Clyde Shipbuilding reached its peak in the years just before WW1 and it is estimated that over 370 ships were completed in 1913.

The industry employed 60,000 workers as well as another 40,000 in ancillary trades that were dependent on the river for business. Glasgow was truly the 'Workshop of the British Empire' and dominated by the industrial behemoth of shipbuilding. But these years represented the Clyde at its historical peak, a position it would gradually lose throughout the 20th century. From then on things would never be the same again.

For various reasons, including the decrease of the European shipping fleet, lack of investment, poor labour relations and an inability to increase productivity levels, the UK dominance gradually eroded, partially being replaced by continental Europe and Scandinavia.
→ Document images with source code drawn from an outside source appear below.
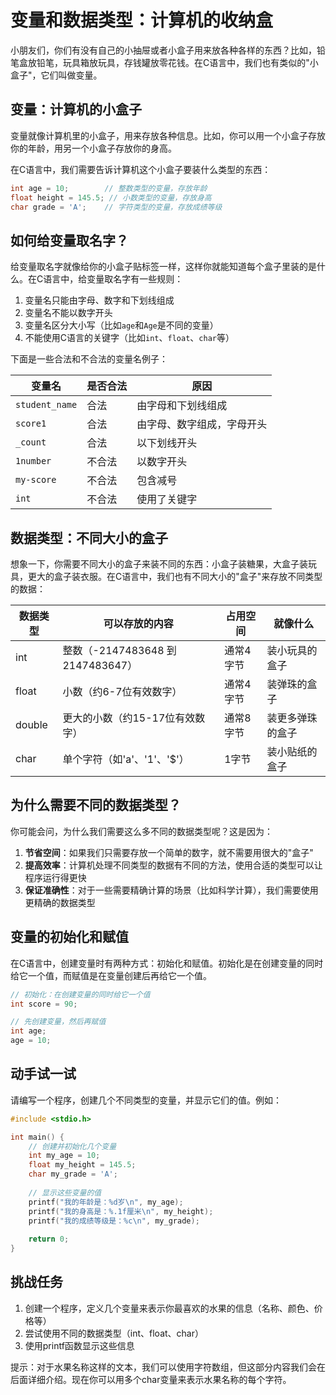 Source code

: # 变量和数据类型：计算机的收纳盒

小朋友们，你们有没有自己的小抽屉或者小盒子用来放各种各样的东西？比如，铅笔盒放铅笔，玩具箱放玩具，存钱罐放零花钱。在C语言中，我们也有类似的"小盒子"，它们叫做变量。

## 变量：计算机的小盒子

变量就像计算机里的小盒子，用来存放各种信息。比如，你可以用一个小盒子存放你的年龄，用另一个小盒子存放你的身高。

在C语言中，我们需要告诉计算机这个小盒子要装什么类型的东西：

```c
int age = 10;        // 整数类型的变量，存放年龄
float height = 145.5; // 小数类型的变量，存放身高
char grade = 'A';    // 字符类型的变量，存放成绩等级
```

## 如何给变量取名字？

给变量取名字就像给你的小盒子贴标签一样，这样你就能知道每个盒子里装的是什么。在C语言中，给变量取名字有一些规则：

1. 变量名只能由字母、数字和下划线组成
2. 变量名不能以数字开头
3. 变量名区分大小写（比如`age`和`Age`是不同的变量）
4. 不能使用C语言的关键字（比如`int`、`float`、`char`等）

下面是一些合法和不合法的变量名例子：

| 变量名 | 是否合法 | 原因 |
|-------|---------|------|
| `student_name` | 合法 | 由字母和下划线组成 |
| `score1` | 合法 | 由字母、数字组成，字母开头 |
| `_count` | 合法 | 以下划线开头 |
| `1number` | 不合法 | 以数字开头 |
| `my-score` | 不合法 | 包含减号 |
| `int` | 不合法 | 使用了关键字 |

## 数据类型：不同大小的盒子

想象一下，你需要不同大小的盒子来装不同的东西：小盒子装糖果，大盒子装玩具，更大的盒子装衣服。在C语言中，我们也有不同大小的"盒子"来存放不同类型的数据：

| 数据类型 | 可以存放的内容 | 占用空间 | 就像什么 |
|---------|--------------|---------|---------|
| int | 整数（-2147483648 到 2147483647） | 通常4字节 | 装小玩具的盒子 |
| float | 小数（约6-7位有效数字） | 通常4字节 | 装弹珠的盒子 |
| double | 更大的小数（约15-17位有效数字） | 通常8字节 | 装更多弹珠的盒子 |
| char | 单个字符（如'a'、'1'、'$'） | 1字节 | 装小贴纸的盒子 |

## 为什么需要不同的数据类型？

你可能会问，为什么我们需要这么多不同的数据类型呢？这是因为：

1. **节省空间**：如果我们只需要存放一个简单的数字，就不需要用很大的"盒子"
2. **提高效率**：计算机处理不同类型的数据有不同的方法，使用合适的类型可以让程序运行得更快
3. **保证准确性**：对于一些需要精确计算的场景（比如科学计算），我们需要使用更精确的数据类型

## 变量的初始化和赋值

在C语言中，创建变量时有两种方式：初始化和赋值。初始化是在创建变量的同时给它一个值，而赋值是在变量创建后再给它一个值。

```c
// 初始化：在创建变量的同时给它一个值
int score = 90;

// 先创建变量，然后再赋值
int age;
age = 10;
```

## 动手试一试

请编写一个程序，创建几个不同类型的变量，并显示它们的值。例如：

```c
#include <stdio.h>

int main() {
    // 创建并初始化几个变量
    int my_age = 10;
    float my_height = 145.5;
    char my_grade = 'A';
    
    // 显示这些变量的值
    printf("我的年龄是：%d岁\n", my_age);
    printf("我的身高是：%.1f厘米\n", my_height);
    printf("我的成绩等级是：%c\n", my_grade);
    
    return 0;
}
```

## 挑战任务

1. 创建一个程序，定义几个变量来表示你最喜欢的水果的信息（名称、颜色、价格等）
2. 尝试使用不同的数据类型（int、float、char）
3. 使用printf函数显示这些信息

提示：对于水果名称这样的文本，我们可以使用字符数组，但这部分内容我们会在后面详细介绍。现在你可以用多个char变量来表示水果名称的每个字符。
In the 1950s the position of Europe overall started being challenged by Japan, to be gradually taken over in the 70s, mainly due to a rapid growth of the Japanese economy and a coordinated shipping and shipbuilding program. Shipbuilding assumed the position of a strategic industry and new shipbuilding techniques were introduced that enhanced the Japanese productivity in shipbuilding. In the early 1970s Japan and Europe together still dominated the world market with a combined share of some 90%.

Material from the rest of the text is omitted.